Things are so bad that one European ambassador says Johnson now has “no credibility” with other senior diplomats within the 28 nation bloc, and is harming Britain’s chances of achieving a successful Brexit.
“Johnson has no credibility with the ambassadors – they don’t care what he says,” the unnamed EU ambassador told Sky News.
The allegations against Johnson come after it emerged that Johnson has privately told numerous ambassadors that he supports the freedom of movement of EU citizens after Brexit, despite that being in opposition to official government policy.

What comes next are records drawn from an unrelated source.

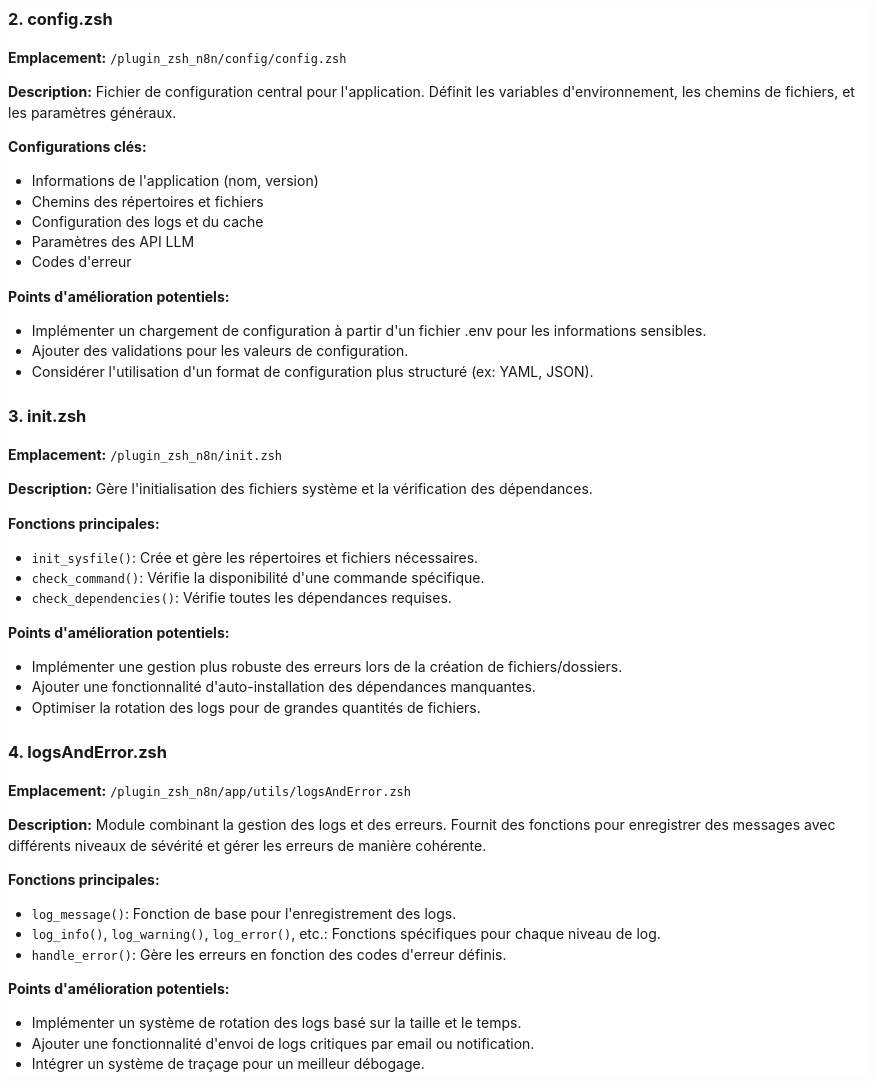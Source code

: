 ### 2. config.zsh

**Emplacement:** `/plugin_zsh_n8n/config/config.zsh`

**Description:**
Fichier de configuration central pour l'application. Définit les variables d'environnement, les chemins de fichiers, et les paramètres généraux.

**Configurations clés:**
- Informations de l'application (nom, version)
- Chemins des répertoires et fichiers
- Configuration des logs et du cache
- Paramètres des API LLM
- Codes d'erreur

**Points d'amélioration potentiels:**
- Implémenter un chargement de configuration à partir d'un fichier .env pour les informations sensibles.
- Ajouter des validations pour les valeurs de configuration.
- Considérer l'utilisation d'un format de configuration plus structuré (ex: YAML, JSON).

### 3. init.zsh

**Emplacement:** `/plugin_zsh_n8n/init.zsh`

**Description:**
Gère l'initialisation des fichiers système et la vérification des dépendances.

**Fonctions principales:**
- `init_sysfile()`: Crée et gère les répertoires et fichiers nécessaires.
- `check_command()`: Vérifie la disponibilité d'une commande spécifique.
- `check_dependencies()`: Vérifie toutes les dépendances requises.

**Points d'amélioration potentiels:**
- Implémenter une gestion plus robuste des erreurs lors de la création de fichiers/dossiers.
- Ajouter une fonctionnalité d'auto-installation des dépendances manquantes.
- Optimiser la rotation des logs pour de grandes quantités de fichiers.

### 4. logsAndError.zsh

**Emplacement:** `/plugin_zsh_n8n/app/utils/logsAndError.zsh`

**Description:**
Module combinant la gestion des logs et des erreurs. Fournit des fonctions pour enregistrer des messages avec différents niveaux de sévérité et gérer les erreurs de manière cohérente.

**Fonctions principales:**
- `log_message()`: Fonction de base pour l'enregistrement des logs.
- `log_info()`, `log_warning()`, `log_error()`, etc.: Fonctions spécifiques pour chaque niveau de log.
- `handle_error()`: Gère les erreurs en fonction des codes d'erreur définis.

**Points d'amélioration potentiels:**
- Implémenter un système de rotation des logs basé sur la taille et le temps.
- Ajouter une fonctionnalité d'envoi de logs critiques par email ou notification.
- Intégrer un système de traçage pour un meilleur débogage.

Sky News’ Robert Nisbett broke the news on Wednesday evening.
“Boris Johnson told us he was personally in favour of it, but he said that Britain had been more affected by free movement of people than other EU member states,” one ambassador told Sky.
Another said that Johnson acknowledged that free movement isn’t government policy, but said he supports it as it “corresponds to his own beliefs.”
Johnson reportedly made the comments to the ambassadors of several unnamed EU countries during a lunch earlier this week, and spoke surprisingly openly about his beliefs.
To make things even worse, this is not even close to the first time that Johnson has faced criticism for his supposed incompetence, and flip-flopping. Just eight days ago,
Just eight days ago, Johnson’s actions were called “unbelievable” by
EU parliamentarian Manfred Weber, who said that he had lost respect for the foreign secretary over contradictory statements he has made about Turkey.
Johnson argued during the Leave campaign that one of the reasons Brits should vote for Brexit is to avoid being part of a Union that would soon include Turkey, but in September said he would back Turkey’s bid for EU membership.
“This is no longer amusing. It is serious stuff,” a European ambassador told the Times.
In mid-November, Italian minister Carlo Calenda said he felt insulted by Johnson after the Tory MP suggested Italy should push for Britain to remain in the European Single Market otherwise it would be forced to sell less prosecco. Frank-Walter Steinmeier, Johnson’s German counterpart, told colleagues that he couldn’t stand to be in the same room as the British minister, according to a Financial Times report.